NEW APPROACHES TO STRUCTURE AND FUNCTION STUDIES OF

RS20L LECTIN FROM Ralstonia solanacearum

 

 

Ondřej Šulák1, Nikola Kostlánová1, Jan Adam1, Edward Mitchell2, Anne Imberty3 and Michaela Wimmerová1,4

 

1National Centre for Biomolecular Research  &  4Department of Biochemistry,  Masaryk University, Kotlarska 2, Brno, Czech Republic

2E.S.R.F Experiment Division, BP220, F-38043 Grenoble cedex, France

3CERMAV-CNRS, BP 53, F-38041 Grenoble cedex 09, France

 

 

Lectins are sugar-binding proteins of non-immune nature that play a role in cell agglutination or glycoconjugates precipitation. These lectins bind to sugar moieties in cell walls or membranes and thereby change the physiology of the membrane, thus cause agglutination, mitosis, or other biochemical changes in the cell.

Ralstonia solanacearum is a plant bacterial pathogen, which causes a wilt disease in several economically important agricultural crops, such as potatoes, tomatoes, peppers, eggplant, and banana.[1]

Plant and animal pathogens use protein-carbohydrate interactions in their strategy for host recognition and invasion.

Until our knowledge now, the R. solanacearum bacterium has been producing three soluble lectins. RSL (MW 9900), which exhibits sugar specifity to L-fucose [2] and partial sequence homology to mushroom Aleuria aurantia lectin AAL [3], RS-IIL (MW 11601) lectin [4] resembles PA-IIL from human pathogen Pseudomonas aeruginosa in structure and properties but differs in sugar specifity [5].  The last one is RS20L (MW 19903), which displays L-fucose and D-mannose and D-xylose binding ability.

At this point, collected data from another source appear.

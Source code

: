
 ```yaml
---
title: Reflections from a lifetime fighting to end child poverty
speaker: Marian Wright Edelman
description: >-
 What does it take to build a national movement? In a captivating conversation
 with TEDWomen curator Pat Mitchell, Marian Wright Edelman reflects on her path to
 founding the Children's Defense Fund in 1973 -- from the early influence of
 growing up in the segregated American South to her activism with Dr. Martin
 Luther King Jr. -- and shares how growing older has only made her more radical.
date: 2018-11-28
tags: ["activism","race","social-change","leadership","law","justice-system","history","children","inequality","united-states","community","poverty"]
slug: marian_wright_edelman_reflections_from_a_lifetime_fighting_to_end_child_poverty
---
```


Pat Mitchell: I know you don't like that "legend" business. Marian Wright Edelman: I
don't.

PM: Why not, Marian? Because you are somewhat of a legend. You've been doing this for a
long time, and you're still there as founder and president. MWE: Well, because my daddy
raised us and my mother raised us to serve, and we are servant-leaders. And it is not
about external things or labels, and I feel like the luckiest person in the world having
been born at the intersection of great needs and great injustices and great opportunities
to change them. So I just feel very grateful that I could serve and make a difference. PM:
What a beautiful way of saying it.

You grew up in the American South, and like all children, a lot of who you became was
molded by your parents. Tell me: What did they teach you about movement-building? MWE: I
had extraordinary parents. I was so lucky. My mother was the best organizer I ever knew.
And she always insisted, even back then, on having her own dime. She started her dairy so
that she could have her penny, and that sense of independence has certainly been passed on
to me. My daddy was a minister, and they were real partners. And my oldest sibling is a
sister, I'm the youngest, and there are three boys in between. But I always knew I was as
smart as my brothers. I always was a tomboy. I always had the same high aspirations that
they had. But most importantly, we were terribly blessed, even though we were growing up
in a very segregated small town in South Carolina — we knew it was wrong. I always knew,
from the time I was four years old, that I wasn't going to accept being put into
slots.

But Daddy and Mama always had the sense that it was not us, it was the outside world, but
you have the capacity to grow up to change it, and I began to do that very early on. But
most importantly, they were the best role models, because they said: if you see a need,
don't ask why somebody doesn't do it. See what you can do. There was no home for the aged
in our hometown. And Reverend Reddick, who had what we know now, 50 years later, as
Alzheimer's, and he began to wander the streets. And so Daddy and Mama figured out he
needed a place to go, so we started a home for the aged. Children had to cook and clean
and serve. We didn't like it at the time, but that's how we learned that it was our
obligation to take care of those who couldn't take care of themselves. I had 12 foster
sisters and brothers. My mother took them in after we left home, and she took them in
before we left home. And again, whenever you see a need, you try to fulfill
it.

This presentation describes, structurally and functionally, the RS20L, a 20 kDa lectin, which has no sequence similarity to any known lectin amino acid sequence, but the solution of crystal structure showed high structural similarity to animal galectins. However it doesn’t display any sugar specificity to D-galactose.

Further functional studies using surface plasmon resonance (SPR) and isothermal titration calorimetry (ITC) allowed to define binding properties (afinity, kinetics) and thermodynamic parameters.

  1. Salanoubat,M. et al. (2002) Nature. 415 (6871), 497-502¨
  2. Kostlanova,N., Mitchell,E.P., Lortat-Jacob,H., Oscarson,S., Lahmann,M., Gilboa-Garber,N., Chambat,G. Wimmerova,M., Imberty,A. (2005) J. Biol. Chem., 280 , 27839-27849.
  3. Wimmerova,M., Mitchell,E.P., Sanchez,J.F., Gautier,C., Imberty,A., (2003) J. Biol Chem. 18;278(29):27059-67.
  4. Sudakevitz,D., Kostlánová,N., Blatman-Jan,G., Mitchell,E.P., Lerrer,B., Wimmerová,M., Katcoff,D.J. Imberty,A. and Gilboa-Garber,N. (2004) Molecular Microbiology; 52(3), 691-700
  5. Mitchell,E.P., Houles.C., Sudakevitz,D., Wimmerova,M., Gautier,C., Perez,S., Wu,A.M., Gilboa-Garber,N., Imberty,A. (2002) Nat. Struct Biol.; 9 (12), 918-921.

 

This work has been supported by Ministry of Education (MSM0021622413) and Grant Agency of Czech Republic (204/03/H016).